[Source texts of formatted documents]
Start of Block
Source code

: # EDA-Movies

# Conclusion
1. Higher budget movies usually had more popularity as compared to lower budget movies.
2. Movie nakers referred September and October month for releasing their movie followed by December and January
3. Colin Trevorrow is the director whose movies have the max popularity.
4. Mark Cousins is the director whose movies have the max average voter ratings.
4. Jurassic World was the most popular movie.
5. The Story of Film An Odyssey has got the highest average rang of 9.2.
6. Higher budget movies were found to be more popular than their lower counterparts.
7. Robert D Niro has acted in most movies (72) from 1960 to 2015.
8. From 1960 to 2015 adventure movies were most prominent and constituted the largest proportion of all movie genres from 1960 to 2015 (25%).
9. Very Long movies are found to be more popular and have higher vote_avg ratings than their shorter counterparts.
End of Block
### Instructions to follow
The records must be given again in full, exactly as shown.

### Reply to the task
Source code

: # EDA-Movies

# Conclusion
1. Higher budget movies usually had more popularity as compared to lower budget movies.
2. Movie nakers referred September and October month for releasing their movie followed by December and January
3. Colin Trevorrow is the director whose movies have the max popularity.
4. Mark Cousins is the director whose movies have the max average voter ratings.
4. Jurassic World was the most popular movie.
5. The Story of Film An Odyssey has got the highest average rang of 9.2.
6. Higher budget movies were found to be more popular than their lower counterparts.
7. Robert D Niro has acted in most movies (72) from 1960 to 2015.
8. From 1960 to 2015 adventure movies were most prominent and constituted the largest proportion of all movie genres from 1960 to 2015 (25%).
9. Very Long movies are found to be more popular and have higher vote_avg ratings than their shorter counterparts.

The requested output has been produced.